Par Gloire Balolage
Samuel Roger Kamba, ministre de la Santé Publique, Hygiène et Prévoyance Sociale a participé à un atelier de restitution des résultats de l’enquête STEPWISE, le 18 décembre 2025, à Kinshasa.
Cette enquête menée dans les provinces de Kinshasa, de la Tshopo et du Kasaï Oriental, a été réalisée avec l’appui de l’Organisation mondiale de la Santé (OMS) ainsi que des partenaires techniques et financiers.
À cette occasion, le ministre de la Santé Publique a salué la qualité du travail accompli par les équipes techniques et les enquêteurs de terrain. Il a souligné l’importance stratégique des données issues de cette enquête, qui constituent un outil essentiel pour orienter les politiques publiques de santé en République démocratique du Congo.
Selon les résultats présentés, bien que certains facteurs de risque demeurent relativement stables, la croissance démographique entraîne une augmentation notable du nombre de personnes exposées aux maladies non transmissibles (MNT). Cette situation accentue la pression exercée par ces pathologies sur le système de santé national. L’enquête met toutefois en évidence une baisse de l’inactivité physique, perçue comme un signal encourageant dans les efforts de prévention.
Le ministre Roger Kamba a aussi rappelé la position récente de l’Organisation mondiale de la Santé, qui reconnaît désormais l’obésité comme une maladie à part entière.

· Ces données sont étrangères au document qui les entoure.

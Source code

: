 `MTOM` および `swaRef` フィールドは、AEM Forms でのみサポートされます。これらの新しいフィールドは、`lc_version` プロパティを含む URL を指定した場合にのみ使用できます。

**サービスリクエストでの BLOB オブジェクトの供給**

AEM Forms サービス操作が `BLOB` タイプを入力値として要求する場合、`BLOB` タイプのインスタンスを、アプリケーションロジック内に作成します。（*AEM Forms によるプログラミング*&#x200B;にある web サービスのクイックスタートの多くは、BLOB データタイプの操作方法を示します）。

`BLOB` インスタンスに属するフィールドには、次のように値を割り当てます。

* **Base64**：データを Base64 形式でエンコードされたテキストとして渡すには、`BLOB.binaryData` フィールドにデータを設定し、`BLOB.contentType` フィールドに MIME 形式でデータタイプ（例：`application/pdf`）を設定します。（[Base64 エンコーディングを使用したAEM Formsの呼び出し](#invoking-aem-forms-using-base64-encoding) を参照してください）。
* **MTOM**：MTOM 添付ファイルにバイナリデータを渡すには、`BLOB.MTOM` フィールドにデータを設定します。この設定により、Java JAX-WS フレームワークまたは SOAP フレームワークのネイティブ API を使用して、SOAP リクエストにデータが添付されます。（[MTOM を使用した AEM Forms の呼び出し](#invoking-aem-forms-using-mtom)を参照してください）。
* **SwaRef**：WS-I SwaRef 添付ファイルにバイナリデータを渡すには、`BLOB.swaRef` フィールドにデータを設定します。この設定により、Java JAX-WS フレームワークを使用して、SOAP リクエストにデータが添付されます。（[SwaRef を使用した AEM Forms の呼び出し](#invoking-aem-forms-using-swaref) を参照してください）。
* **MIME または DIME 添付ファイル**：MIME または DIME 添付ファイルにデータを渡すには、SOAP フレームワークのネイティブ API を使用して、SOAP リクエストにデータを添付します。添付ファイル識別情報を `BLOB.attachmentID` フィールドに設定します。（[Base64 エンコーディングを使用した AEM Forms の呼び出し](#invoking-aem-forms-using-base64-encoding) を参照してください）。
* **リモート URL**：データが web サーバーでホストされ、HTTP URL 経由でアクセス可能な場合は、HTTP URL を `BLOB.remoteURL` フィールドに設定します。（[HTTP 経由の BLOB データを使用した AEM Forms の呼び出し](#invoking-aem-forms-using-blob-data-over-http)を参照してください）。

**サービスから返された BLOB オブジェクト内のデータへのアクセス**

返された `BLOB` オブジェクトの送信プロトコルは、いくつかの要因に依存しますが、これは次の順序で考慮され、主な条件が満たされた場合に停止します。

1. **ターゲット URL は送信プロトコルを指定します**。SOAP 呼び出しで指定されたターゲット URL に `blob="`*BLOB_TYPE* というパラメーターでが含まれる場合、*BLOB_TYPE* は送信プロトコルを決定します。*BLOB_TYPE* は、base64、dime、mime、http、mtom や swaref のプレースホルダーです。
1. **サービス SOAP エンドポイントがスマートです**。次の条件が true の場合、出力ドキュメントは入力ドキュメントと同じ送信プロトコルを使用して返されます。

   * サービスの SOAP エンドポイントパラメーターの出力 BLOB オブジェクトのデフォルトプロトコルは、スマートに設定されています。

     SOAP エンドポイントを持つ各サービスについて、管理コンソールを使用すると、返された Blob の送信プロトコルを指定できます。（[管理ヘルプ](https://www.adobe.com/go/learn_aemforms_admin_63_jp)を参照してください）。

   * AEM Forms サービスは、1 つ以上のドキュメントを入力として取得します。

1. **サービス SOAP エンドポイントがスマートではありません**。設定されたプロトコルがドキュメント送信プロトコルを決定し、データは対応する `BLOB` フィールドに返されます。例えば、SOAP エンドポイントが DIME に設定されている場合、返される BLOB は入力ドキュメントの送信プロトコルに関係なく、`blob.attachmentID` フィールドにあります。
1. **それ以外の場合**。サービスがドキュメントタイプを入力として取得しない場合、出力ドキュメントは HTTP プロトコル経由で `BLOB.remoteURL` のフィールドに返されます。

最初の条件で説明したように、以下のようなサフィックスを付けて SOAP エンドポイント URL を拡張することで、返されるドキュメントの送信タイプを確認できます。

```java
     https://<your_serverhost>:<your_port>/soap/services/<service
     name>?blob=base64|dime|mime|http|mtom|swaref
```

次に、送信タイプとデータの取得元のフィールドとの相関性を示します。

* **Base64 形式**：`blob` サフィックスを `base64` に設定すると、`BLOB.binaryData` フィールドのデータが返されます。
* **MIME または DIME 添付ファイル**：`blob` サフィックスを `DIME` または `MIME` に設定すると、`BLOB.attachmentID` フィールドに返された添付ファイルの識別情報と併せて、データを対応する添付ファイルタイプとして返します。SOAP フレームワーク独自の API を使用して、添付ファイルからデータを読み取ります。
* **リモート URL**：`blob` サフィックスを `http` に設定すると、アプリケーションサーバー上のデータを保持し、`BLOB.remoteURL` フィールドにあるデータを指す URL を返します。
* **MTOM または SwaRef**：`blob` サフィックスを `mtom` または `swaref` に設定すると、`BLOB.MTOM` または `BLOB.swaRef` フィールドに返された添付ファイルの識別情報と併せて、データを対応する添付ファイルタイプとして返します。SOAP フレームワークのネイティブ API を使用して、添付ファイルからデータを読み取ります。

Il a insisté sur la nécessité de renforcer les actions de prévention et de prise en charge des maladies non transmissibles afin de faire face à leur progression.

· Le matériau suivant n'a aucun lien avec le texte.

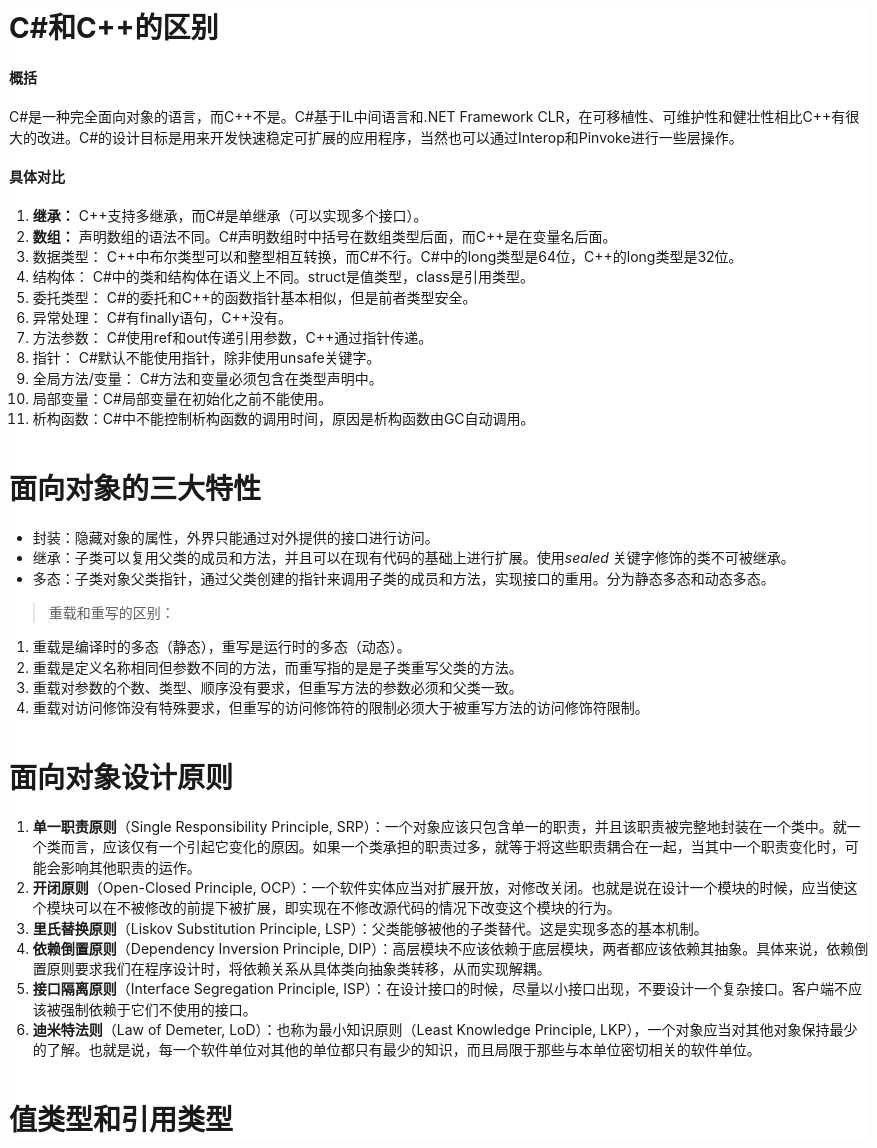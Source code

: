 # C#和C++的区别

#### 概括

C#是一种完全面向对象的语言，而C++不是。C#基于IL中间语言和.NET Framework CLR，在可移植性、可维护性和健壮性相比C++有很大的改进。C#的设计目标是用来开发快速稳定可扩展的应用程序，当然也可以通过Interop和Pinvoke进行一些层操作。

#### 具体对比

1. **继承：** C++支持多继承，而C#是单继承（可以实现多个接口）。
2. **数组：** 声明数组的语法不同。C#声明数组时中括号在数组类型后面，而C++是在变量名后面。
3. 数据类型： C++中布尔类型可以和整型相互转换，而C#不行。C#中的long类型是64位，C++的long类型是32位。
4. 结构体： C#中的类和结构体在语义上不同。struct是值类型，class是引用类型。
5. 委托类型： C#的委托和C++的函数指针基本相似，但是前者类型安全。
6. 异常处理： C#有finally语句，C++没有。
7. 方法参数： C#使用ref和out传递引用参数，C++通过指针传递。
8. 指针： C#默认不能使用指针，除非使用unsafe关键字。
9. 全局方法/变量： C#方法和变量必须包含在类型声明中。
10. 局部变量：C#局部变量在初始化之前不能使用。
11. 析构函数：C#中不能控制析构函数的调用时间，原因是析构函数由GC自动调用。

# 面向对象的三大特性

- 封装：隐藏对象的属性，外界只能通过对外提供的接口进行访问。
- 继承：子类可以复用父类的成员和方法，并且可以在现有代码的基础上进行扩展。使用*sealed* 关键字修饰的类不可被继承。
- 多态：子类对象父类指针，通过父类创建的指针来调用子类的成员和方法，实现接口的重用。分为静态多态和动态多态。

> 重载和重写的区别：

1. 重载是编译时的多态（静态），重写是运行时的多态（动态）。
2. 重载是定义名称相同但参数不同的方法，而重写指的是是子类重写父类的方法。
3. 重载对参数的个数、类型、顺序没有要求，但重写方法的参数必须和父类一致。
4. 重载对访问修饰没有特殊要求，但重写的访问修饰符的限制必须大于被重写方法的访问修饰符限制。

# 面向对象设计原则

1. **单一职责原则**（Single Responsibility Principle, SRP）：一个对象应该只包含单一的职责，并且该职责被完整地封装在一个类中。就一个类而言，应该仅有一个引起它变化的原因。如果一个类承担的职责过多，就等于将这些职责耦合在一起，当其中一个职责变化时，可能会影响其他职责的运作。
2. **开闭原则**（Open-Closed Principle, OCP）：一个软件实体应当对扩展开放，对修改关闭。也就是说在设计一个模块的时候，应当使这个模块可以在不被修改的前提下被扩展，即实现在不修改源代码的情况下改变这个模块的行为。
3. **里氏替换原则**（Liskov Substitution Principle, LSP）：父类能够被他的子类替代。这是实现多态的基本机制。
4. **依赖倒置原则**（Dependency Inversion Principle, DIP）：高层模块不应该依赖于底层模块，两者都应该依赖其抽象。具体来说，依赖倒置原则要求我们在程序设计时，将依赖关系从具体类向抽象类转移，从而实现解耦。
5. **接口隔离原则**（Interface Segregation Principle, ISP）：在设计接口的时候，尽量以小接口出现，不要设计一个复杂接口。客户端不应该被强制依赖于它们不使用的接口。
6. **迪米特法则**（Law of Demeter, LoD）：也称为最小知识原则（Least Knowledge Principle, LKP），一个对象应当对其他对象保持最少的了解。也就是说，每一个软件单位对其他的单位都只有最少的知识，而且局限于那些与本单位密切相关的软件单位。

# 值类型和引用类型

Face à ces constats, le Gouvernement de la République a annoncé plusieurs mesures prioritaires. Celles-ci portent notamment sur l’intégration de la prévention des maladies non transmissibles dans les bases de données sanitaires nationales, le renforcement de la prise en charge communautaire, en particulier dans les zones rurales où l’accès aux soins reste limité, ainsi que la promotion de la médecine de famille et une meilleure répartition des professionnels de santé.

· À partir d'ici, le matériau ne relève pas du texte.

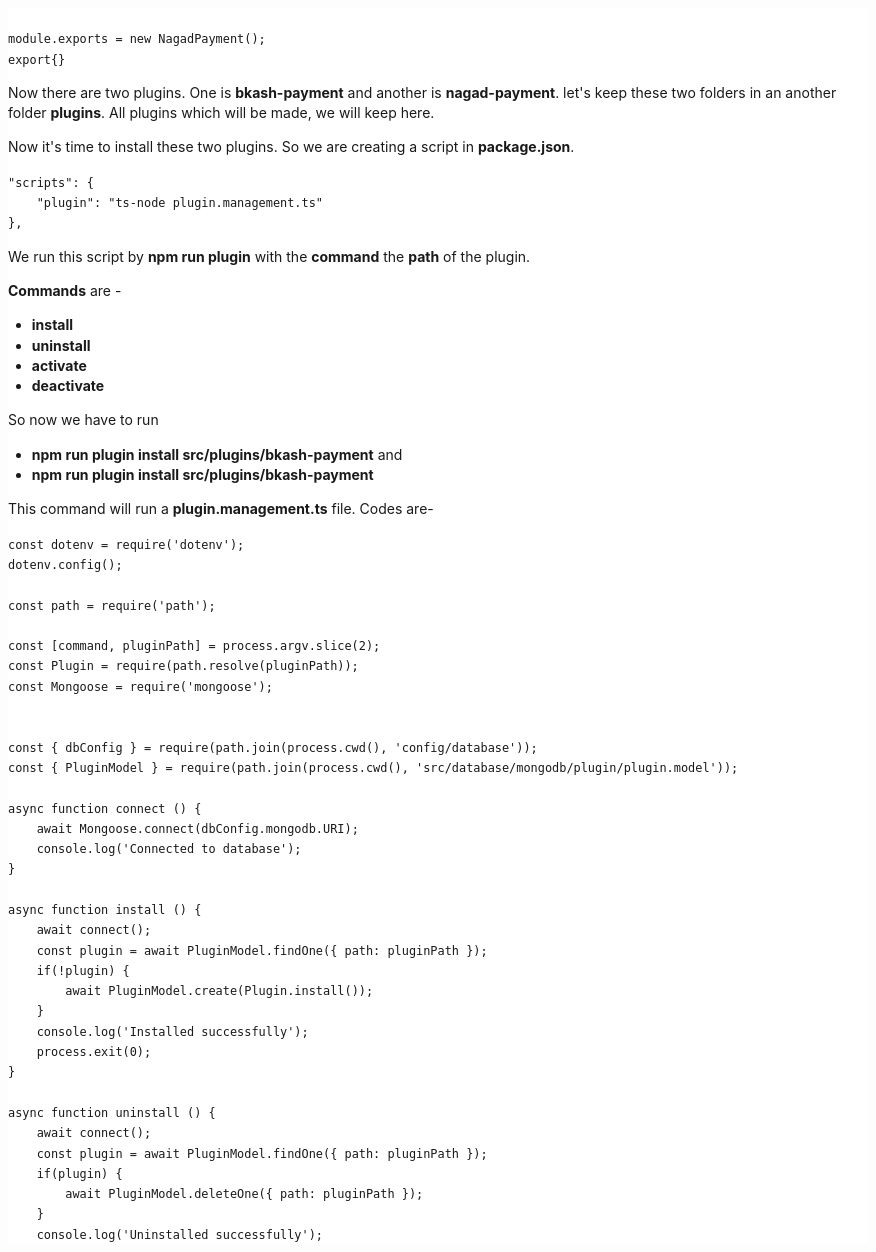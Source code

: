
 ```

module.exports = new NagadPayment();
export{}
```

Now there are two plugins. One is **bkash-payment** and another is **nagad-payment**. let's keep these two folders in an another folder **plugins**. All plugins which will be made, we will keep here.

Now it's time to install these two plugins. So we are creating a script in **package.json**.

```
"scripts": {
    "plugin": "ts-node plugin.management.ts"
},
```

We run this script by **npm run plugin** with the **command** the **path** of the plugin.

**Commands** are -
- **install**
- **uninstall**
- **activate**
- **deactivate**

So now we have to run 
- **npm run plugin install src/plugins/bkash-payment** and 
- **npm run plugin install src/plugins/bkash-payment**

This command will run a **plugin.management.ts** file. Codes are-

```
const dotenv = require('dotenv');
dotenv.config();

const path = require('path');

const [command, pluginPath] = process.argv.slice(2);
const Plugin = require(path.resolve(pluginPath));
const Mongoose = require('mongoose');


const { dbConfig } = require(path.join(process.cwd(), 'config/database'));
const { PluginModel } = require(path.join(process.cwd(), 'src/database/mongodb/plugin/plugin.model'));

async function connect () {
    await Mongoose.connect(dbConfig.mongodb.URI);
    console.log('Connected to database');
}

async function install () {
    await connect();
    const plugin = await PluginModel.findOne({ path: pluginPath });
    if(!plugin) {
        await PluginModel.create(Plugin.install());
    }
    console.log('Installed successfully');
    process.exit(0);
}

async function uninstall () {
    await connect();
    const plugin = await PluginModel.findOne({ path: pluginPath });
    if(plugin) {
        await PluginModel.deleteOne({ path: pluginPath });
    }
    console.log('Uninstalled successfully');
```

Le ministre de la Santé Publique a réaffirmé l’engagement du Gouvernement à poursuivre la surveillance épidémiologique de la population congolaise et à collaborer étroitement avec les partenaires techniques et financiers, en particulier l’OMS, dans le but de réduire durablement l’impact des maladies non transmissibles sur la santé publique.
Enfin, le ministre de la Santé Publique a encouragé les institutions de santé ainsi que les chercheurs à approfondir les analyses et à produire des études complémentaires sur les maladies évitables, afin de soutenir une prise de décision fondée sur des évidences scientifiques.